#### PROBLEM DESCRIPTION:
Among the lines below, copy each one in which "textbf" appears.

Stored data:
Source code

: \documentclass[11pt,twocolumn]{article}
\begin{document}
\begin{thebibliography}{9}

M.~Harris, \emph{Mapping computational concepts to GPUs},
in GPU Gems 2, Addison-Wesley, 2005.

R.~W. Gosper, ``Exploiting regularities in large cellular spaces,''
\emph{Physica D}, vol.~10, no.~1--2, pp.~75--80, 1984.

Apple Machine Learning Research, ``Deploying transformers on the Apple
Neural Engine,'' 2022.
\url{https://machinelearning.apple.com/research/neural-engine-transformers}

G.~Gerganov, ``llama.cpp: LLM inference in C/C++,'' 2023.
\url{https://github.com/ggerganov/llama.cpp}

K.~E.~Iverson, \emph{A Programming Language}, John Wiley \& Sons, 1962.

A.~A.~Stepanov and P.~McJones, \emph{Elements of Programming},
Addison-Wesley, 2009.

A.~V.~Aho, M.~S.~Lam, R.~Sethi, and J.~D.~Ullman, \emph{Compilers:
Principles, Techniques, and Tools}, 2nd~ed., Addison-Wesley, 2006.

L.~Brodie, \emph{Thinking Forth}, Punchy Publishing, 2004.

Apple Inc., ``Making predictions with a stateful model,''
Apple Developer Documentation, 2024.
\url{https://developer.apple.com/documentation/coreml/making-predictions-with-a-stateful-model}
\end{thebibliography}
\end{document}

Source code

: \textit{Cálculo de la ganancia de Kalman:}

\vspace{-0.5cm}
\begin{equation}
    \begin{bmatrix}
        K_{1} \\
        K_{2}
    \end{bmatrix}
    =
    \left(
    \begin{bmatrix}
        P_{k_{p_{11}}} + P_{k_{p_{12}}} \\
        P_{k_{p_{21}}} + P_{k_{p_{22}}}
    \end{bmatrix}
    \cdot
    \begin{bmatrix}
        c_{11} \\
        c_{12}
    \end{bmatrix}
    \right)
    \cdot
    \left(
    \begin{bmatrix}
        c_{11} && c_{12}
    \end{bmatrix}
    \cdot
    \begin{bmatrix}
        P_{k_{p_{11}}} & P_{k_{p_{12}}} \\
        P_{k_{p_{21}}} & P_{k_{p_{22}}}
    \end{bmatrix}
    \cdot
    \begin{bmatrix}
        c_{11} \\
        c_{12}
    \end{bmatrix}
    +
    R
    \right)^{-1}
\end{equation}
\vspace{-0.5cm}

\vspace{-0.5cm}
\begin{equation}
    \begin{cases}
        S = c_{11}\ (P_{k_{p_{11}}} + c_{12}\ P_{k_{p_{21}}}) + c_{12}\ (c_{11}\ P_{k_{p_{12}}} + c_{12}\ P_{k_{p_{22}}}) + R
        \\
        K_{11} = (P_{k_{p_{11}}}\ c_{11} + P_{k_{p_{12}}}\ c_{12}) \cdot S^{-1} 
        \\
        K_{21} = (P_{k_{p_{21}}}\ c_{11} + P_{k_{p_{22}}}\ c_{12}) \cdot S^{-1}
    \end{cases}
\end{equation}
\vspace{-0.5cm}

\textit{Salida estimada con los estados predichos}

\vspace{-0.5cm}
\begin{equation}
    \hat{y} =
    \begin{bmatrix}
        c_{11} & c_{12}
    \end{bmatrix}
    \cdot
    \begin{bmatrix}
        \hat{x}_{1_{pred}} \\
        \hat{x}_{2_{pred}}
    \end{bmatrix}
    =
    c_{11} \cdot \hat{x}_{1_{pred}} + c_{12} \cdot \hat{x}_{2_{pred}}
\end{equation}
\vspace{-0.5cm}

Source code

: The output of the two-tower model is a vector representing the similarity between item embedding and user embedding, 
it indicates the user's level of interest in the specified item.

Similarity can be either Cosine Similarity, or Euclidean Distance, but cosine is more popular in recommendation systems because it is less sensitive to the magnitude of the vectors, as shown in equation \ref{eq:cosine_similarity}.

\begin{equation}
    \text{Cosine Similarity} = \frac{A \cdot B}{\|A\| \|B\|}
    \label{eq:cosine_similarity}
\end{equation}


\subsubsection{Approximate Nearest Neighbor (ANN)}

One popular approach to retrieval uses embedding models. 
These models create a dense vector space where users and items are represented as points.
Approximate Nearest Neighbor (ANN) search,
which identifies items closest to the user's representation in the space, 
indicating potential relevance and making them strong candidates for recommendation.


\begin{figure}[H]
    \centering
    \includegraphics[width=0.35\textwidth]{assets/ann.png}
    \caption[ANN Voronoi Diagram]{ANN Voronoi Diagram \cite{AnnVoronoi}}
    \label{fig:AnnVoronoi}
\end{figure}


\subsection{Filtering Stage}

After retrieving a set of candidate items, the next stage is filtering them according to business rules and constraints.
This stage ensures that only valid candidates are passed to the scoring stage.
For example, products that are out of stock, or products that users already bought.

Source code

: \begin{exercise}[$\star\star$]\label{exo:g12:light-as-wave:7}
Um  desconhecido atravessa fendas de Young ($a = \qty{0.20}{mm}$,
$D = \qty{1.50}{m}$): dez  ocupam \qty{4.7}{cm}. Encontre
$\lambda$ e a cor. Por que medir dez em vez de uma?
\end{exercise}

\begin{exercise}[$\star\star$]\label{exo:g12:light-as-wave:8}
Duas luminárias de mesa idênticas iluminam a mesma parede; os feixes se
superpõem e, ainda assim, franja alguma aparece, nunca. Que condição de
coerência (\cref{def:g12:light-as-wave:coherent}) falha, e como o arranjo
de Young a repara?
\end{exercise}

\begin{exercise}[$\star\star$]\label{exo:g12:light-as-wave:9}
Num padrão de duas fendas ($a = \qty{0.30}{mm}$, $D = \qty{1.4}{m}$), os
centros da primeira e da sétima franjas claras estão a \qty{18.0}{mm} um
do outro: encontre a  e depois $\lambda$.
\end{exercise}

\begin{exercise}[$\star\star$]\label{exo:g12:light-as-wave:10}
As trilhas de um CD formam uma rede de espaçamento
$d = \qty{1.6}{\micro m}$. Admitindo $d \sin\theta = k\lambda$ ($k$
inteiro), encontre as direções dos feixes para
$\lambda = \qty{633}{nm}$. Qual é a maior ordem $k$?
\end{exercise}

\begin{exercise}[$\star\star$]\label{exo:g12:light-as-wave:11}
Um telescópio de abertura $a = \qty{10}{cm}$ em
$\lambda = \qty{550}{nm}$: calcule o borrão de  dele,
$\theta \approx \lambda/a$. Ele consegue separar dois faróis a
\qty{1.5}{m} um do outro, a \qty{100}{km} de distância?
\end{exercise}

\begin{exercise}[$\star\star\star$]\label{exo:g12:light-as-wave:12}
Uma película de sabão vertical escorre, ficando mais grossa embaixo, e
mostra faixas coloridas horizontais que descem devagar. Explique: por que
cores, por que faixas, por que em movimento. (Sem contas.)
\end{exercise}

==

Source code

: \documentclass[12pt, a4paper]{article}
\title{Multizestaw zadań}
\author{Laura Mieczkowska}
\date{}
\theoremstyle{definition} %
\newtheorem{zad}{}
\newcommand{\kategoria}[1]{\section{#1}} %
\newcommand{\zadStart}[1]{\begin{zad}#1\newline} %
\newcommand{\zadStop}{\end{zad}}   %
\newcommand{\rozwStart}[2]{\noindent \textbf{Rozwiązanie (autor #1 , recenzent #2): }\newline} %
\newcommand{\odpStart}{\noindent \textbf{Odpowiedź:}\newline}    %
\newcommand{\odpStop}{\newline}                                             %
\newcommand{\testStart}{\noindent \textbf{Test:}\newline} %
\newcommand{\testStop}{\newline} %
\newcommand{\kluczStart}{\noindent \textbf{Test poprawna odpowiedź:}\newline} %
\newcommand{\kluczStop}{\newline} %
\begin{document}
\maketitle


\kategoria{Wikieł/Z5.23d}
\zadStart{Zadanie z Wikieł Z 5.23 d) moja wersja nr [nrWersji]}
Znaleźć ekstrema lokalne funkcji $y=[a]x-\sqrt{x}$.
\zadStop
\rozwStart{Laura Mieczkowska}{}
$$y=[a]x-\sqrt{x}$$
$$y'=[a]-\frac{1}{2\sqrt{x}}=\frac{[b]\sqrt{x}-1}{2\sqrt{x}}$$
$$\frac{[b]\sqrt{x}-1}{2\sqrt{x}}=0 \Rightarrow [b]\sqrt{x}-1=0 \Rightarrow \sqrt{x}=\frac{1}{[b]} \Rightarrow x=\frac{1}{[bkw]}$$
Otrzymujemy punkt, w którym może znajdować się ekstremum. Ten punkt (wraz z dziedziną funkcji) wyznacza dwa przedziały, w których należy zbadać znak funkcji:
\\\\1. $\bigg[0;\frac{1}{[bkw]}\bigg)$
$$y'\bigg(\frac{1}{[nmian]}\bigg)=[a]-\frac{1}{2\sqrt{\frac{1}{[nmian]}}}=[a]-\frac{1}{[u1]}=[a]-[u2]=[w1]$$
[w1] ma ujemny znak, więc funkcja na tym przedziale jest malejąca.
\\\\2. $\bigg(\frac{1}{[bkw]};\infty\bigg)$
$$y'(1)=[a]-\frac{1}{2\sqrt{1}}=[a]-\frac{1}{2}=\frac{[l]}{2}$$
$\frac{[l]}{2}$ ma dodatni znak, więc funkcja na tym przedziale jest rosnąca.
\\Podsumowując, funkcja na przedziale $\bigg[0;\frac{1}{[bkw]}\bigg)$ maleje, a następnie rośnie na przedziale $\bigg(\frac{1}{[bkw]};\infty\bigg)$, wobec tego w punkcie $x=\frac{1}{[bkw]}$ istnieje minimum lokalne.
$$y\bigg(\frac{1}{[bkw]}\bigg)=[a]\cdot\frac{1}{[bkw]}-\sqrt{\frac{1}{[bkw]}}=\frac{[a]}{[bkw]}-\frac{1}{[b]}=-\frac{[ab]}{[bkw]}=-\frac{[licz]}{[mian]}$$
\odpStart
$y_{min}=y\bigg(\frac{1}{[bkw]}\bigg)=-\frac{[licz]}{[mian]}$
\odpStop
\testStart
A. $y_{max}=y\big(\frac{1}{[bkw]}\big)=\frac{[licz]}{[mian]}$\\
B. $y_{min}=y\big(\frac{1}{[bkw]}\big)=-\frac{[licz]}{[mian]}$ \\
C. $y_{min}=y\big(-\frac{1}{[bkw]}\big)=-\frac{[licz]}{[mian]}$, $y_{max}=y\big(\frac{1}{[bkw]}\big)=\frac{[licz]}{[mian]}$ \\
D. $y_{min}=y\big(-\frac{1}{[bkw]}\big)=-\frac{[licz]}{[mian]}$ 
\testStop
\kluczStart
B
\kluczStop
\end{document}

#### PROBLEM SOLUTION:
\newcommand{\rozwStart}[2]{\noindent \textbf{Rozwiązanie (autor #1 , recenzent #2): }\newline} %
\newcommand{\odpStart}{\noindent \textbf{Odpowiedź:}\newline}    %
\newcommand{\testStart}{\noindent \textbf{Test:}\newline} %
\newcommand{\kluczStart}{\noindent \textbf{Test poprawna odpowiedź:}\newline} %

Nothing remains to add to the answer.